Why Joliet rather than Wilmington itself
Wilmington is a genuinely small town — roughly 5,500 residents — and the local lodging supply has not historically supported significant chain-hotel development. The handful of independent motels in Wilmington and the immediately surrounding area are mostly older properties of varying maintenance quality, and reviews skew inconsistent. For experienced Route 66 travelers willing to drive 15 miles for predictable lodging, Joliet is the closest practical alternative and the standard recommendation.
Joliet's lodging market is shaped by its position at the intersection of I-55 (the main Chicago-to-St. Louis interstate) and I-80 (the main coast-to-coast east-west corridor), which produces substantial business and leisure travel demand and supports a meaningful chain hotel footprint. The city has roughly two dozen chain hotels across the major brands (Marriott, Hilton, IHG, Choice, and Wyndham), with most concentrated along the I-55 corridor in the north and central parts of the city.
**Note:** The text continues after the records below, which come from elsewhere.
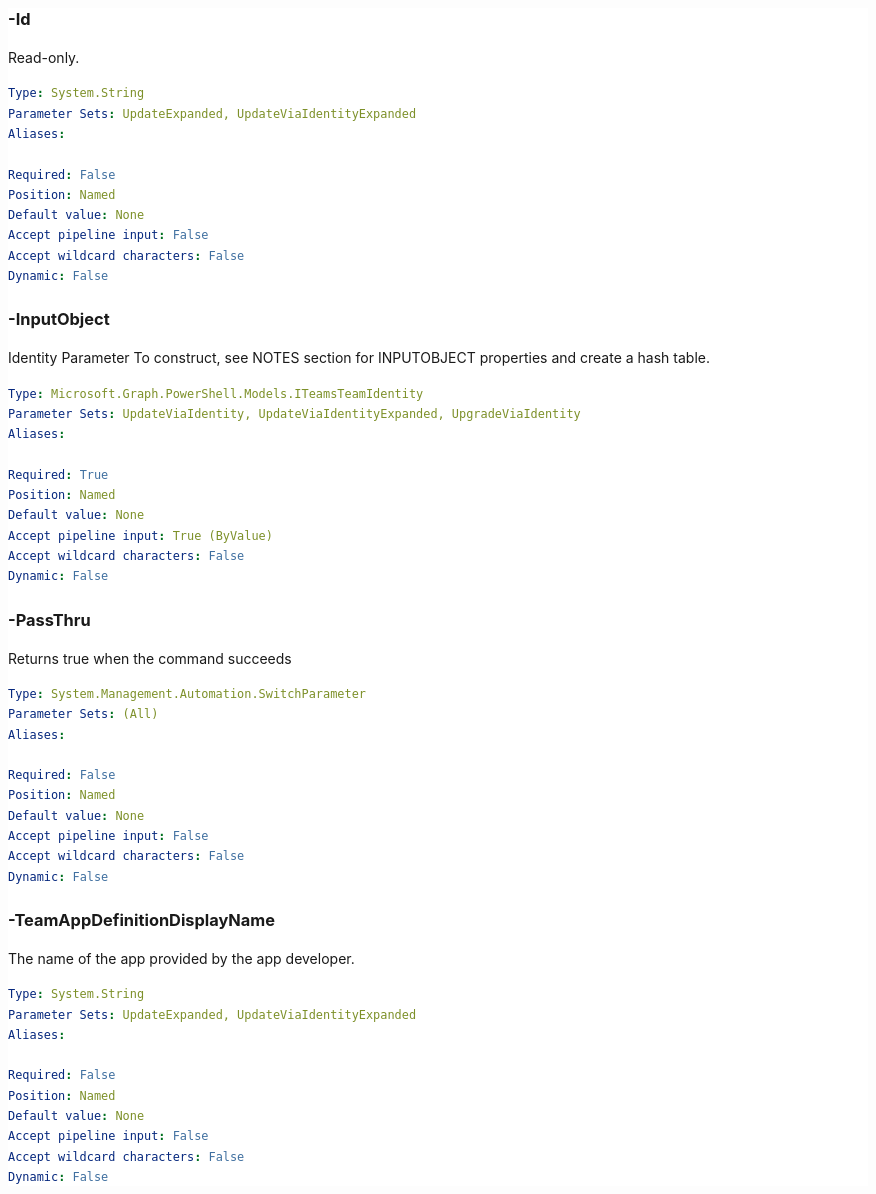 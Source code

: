 ### -Id
Read-only.

```yaml
Type: System.String
Parameter Sets: UpdateExpanded, UpdateViaIdentityExpanded
Aliases:

Required: False
Position: Named
Default value: None
Accept pipeline input: False
Accept wildcard characters: False
Dynamic: False
```

### -InputObject
Identity Parameter
To construct, see NOTES section for INPUTOBJECT properties and create a hash table.

```yaml
Type: Microsoft.Graph.PowerShell.Models.ITeamsTeamIdentity
Parameter Sets: UpdateViaIdentity, UpdateViaIdentityExpanded, UpgradeViaIdentity
Aliases:

Required: True
Position: Named
Default value: None
Accept pipeline input: True (ByValue)
Accept wildcard characters: False
Dynamic: False
```

### -PassThru
Returns true when the command succeeds

```yaml
Type: System.Management.Automation.SwitchParameter
Parameter Sets: (All)
Aliases:

Required: False
Position: Named
Default value: None
Accept pipeline input: False
Accept wildcard characters: False
Dynamic: False
```

### -TeamAppDefinitionDisplayName
The name of the app provided by the app developer.

```yaml
Type: System.String
Parameter Sets: UpdateExpanded, UpdateViaIdentityExpanded
Aliases:

Required: False
Position: Named
Default value: None
Accept pipeline input: False
Accept wildcard characters: False
Dynamic: False
```
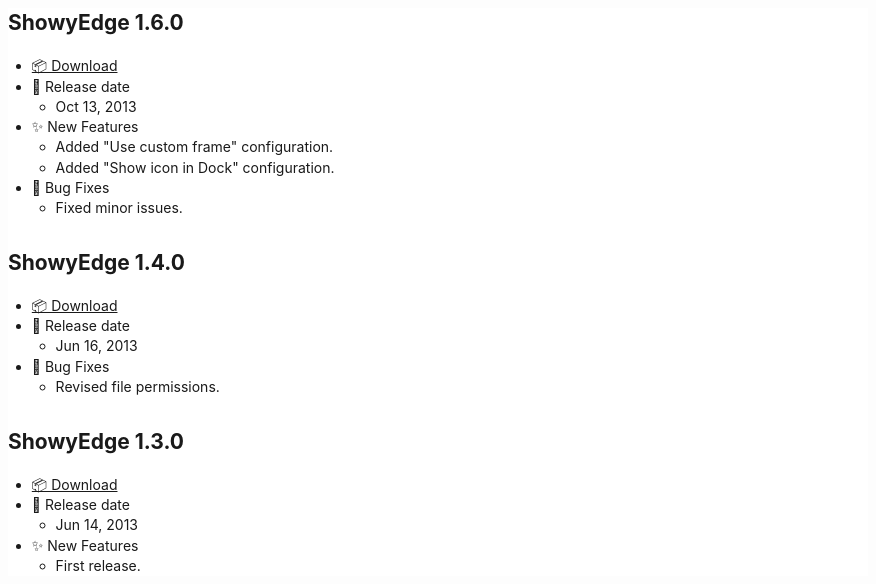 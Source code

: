 ## ShowyEdge 1.6.0

-   [📦 Download](https://github.com/pqrs-org/ShowyEdge/releases/download/v1.6.0/ShowyEdge-1.6.0.dmg)
-   📅 Release date
    -   Oct 13, 2013
-   ✨ New Features
    -   Added "Use custom frame" configuration.
    -   Added "Show icon in Dock" configuration.
-   🐛 Bug Fixes
    -   Fixed minor issues.

## ShowyEdge 1.4.0

-   [📦 Download](https://github.com/pqrs-org/ShowyEdge/releases/download/v1.4.0/ShowyEdge-1.4.0.dmg)
-   📅 Release date
    -   Jun 16, 2013
-   🐛 Bug Fixes
    -   Revised file permissions.

## ShowyEdge 1.3.0

-   [📦 Download](https://github.com/pqrs-org/ShowyEdge/releases/download/v1.3.0/ShowyEdge-1.3.0.dmg)
-   📅 Release date
    -   Jun 14, 2013
-   ✨ New Features
    -   First release.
The Holiday Inn Express & Suites Joliet North specifically sits in the north-Joliet cluster along I-55, which is the side of the city closest to Wilmington and the Route 66 corridor. The drive from this hotel to the Gemini Giant is about 20 minutes (15 miles, mostly on I-55 with a brief exit onto local roads at Wilmington). Several other chain hotels in the same general area provide comparable alternatives if the Express is sold out or pricier than expected for a given date — the Hampton Inn Joliet I-55, the Fairfield Inn & Suites Joliet North, and the La Quinta Inn Joliet I-80 are the most commonly cross-referenced options.